▸ Your task
A faithful, word-for-word copy of the data below is required, without pictures.

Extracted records
========================================

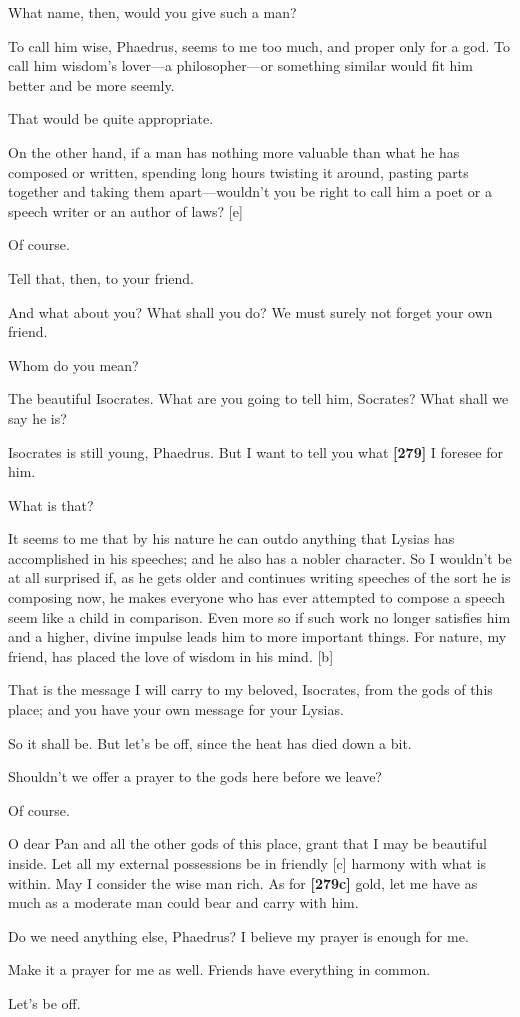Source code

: \sayphaedrus What name, then, would you give such a man?

\saysocrates To call him wise, Phaedrus, seems to me too much, and proper
only for a god. To call him wisdom's lover---a philosopher---or
something similar would fit him better and be more seemly.

\sayphaedrus That would be quite appropriate.

\saysocrates On the other hand, if a man has nothing more valuable than
what he has composed or written, spending long hours twisting it around,
pasting parts together and taking them apart---wouldn't you be right to
call him a poet or a speech writer or an author of laws? {[}e{]}

\sayphaedrus Of course.

\saysocrates Tell that, then, to your friend.

\sayphaedrus And what about you? What shall you do? We must surely not
forget your own friend.

\saysocrates Whom do you mean?

\sayphaedrus The beautiful
Isocrates. What are
you going to tell him, Socrates? What shall we say he is?

\saysocrates Isocrates is still young, Phaedrus. But I want to tell you
what {\bf {[}279{]}} I foresee for him.

\sayphaedrus What is that?

\saysocrates It seems to me that by his nature he can outdo anything that
Lysias has accomplished in his speeches; and he also has a nobler
character. So I wouldn't be at all surprised if, as he gets older and
continues writing speeches of the sort he is composing now, he makes
everyone who has ever attempted to compose a speech seem like a child in
comparison. Even more so if such work no longer satisfies him and a
higher, divine impulse leads him to more important things. For nature,
my friend, has placed the love of wisdom in his mind. {[}b{]}

That is the message I will carry to my beloved, Isocrates, from the gods
of this place; and you have your own message for your Lysias.

\sayphaedrus So it shall be. But let's be off, since the heat has died down
a bit.

\saysocrates Shouldn't we offer a prayer to the gods here before we leave?

\sayphaedrus Of course.

\saysocrates O dear Pan and all the other gods of this place, grant that I
may be beautiful inside. Let all my external possessions be in friendly
{[}c{]} harmony with what is within. May I consider the wise man rich.
As for {\bf {[}279c{]}} gold, let me have as much as a moderate man
could bear and carry with him.

Do we need anything else, Phaedrus? I believe my prayer is enough for
me.

\sayphaedrus Make it a prayer for me as well. Friends have everything in
common.

\saysocrates Let's be off.\crlf
\crlf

========================================

▸ Solved exercise
Source code

: \sayphaedrus What name, then, would you give such a man?

\saysocrates To call him wise, Phaedrus, seems to me too much, and proper
only for a god. To call him wisdom's lover---a philosopher---or
something similar would fit him better and be more seemly.

\sayphaedrus That would be quite appropriate.

\saysocrates On the other hand, if a man has nothing more valuable than
what he has composed or written, spending long hours twisting it around,
pasting parts together and taking them apart---wouldn't you be right to
call him a poet or a speech writer or an author of laws? {[}e{]}

\sayphaedrus Of course.

\saysocrates Tell that, then, to your friend.

\sayphaedrus And what about you? What shall you do? We must surely not
forget your own friend.

\saysocrates Whom do you mean?

\sayphaedrus The beautiful
Isocrates. What are
you going to tell him, Socrates? What shall we say he is?

\saysocrates Isocrates is still young, Phaedrus. But I want to tell you
what {\bf {[}279{]}} I foresee for him.

\sayphaedrus What is that?

\saysocrates It seems to me that by his nature he can outdo anything that
Lysias has accomplished in his speeches; and he also has a nobler
character. So I wouldn't be at all surprised if, as he gets older and
continues writing speeches of the sort he is composing now, he makes
everyone who has ever attempted to compose a speech seem like a child in
comparison. Even more so if such work no longer satisfies him and a
higher, divine impulse leads him to more important things. For nature,
my friend, has placed the love of wisdom in his mind. {[}b{]}

That is the message I will carry to my beloved, Isocrates, from the gods
of this place; and you have your own message for your Lysias.

\sayphaedrus So it shall be. But let's be off, since the heat has died down
a bit.

\saysocrates Shouldn't we offer a prayer to the gods here before we leave?

\sayphaedrus Of course.

\saysocrates O dear Pan and all the other gods of this place, grant that I
may be beautiful inside. Let all my external possessions be in friendly
{[}c{]} harmony with what is within. May I consider the wise man rich.
As for {\bf {[}279c{]}} gold, let me have as much as a moderate man
could bear and carry with him.

Do we need anything else, Phaedrus? I believe my prayer is enough for
me.

\sayphaedrus Make it a prayer for me as well. Friends have everything in
common.

\saysocrates Let's be off.\crlf
\crlf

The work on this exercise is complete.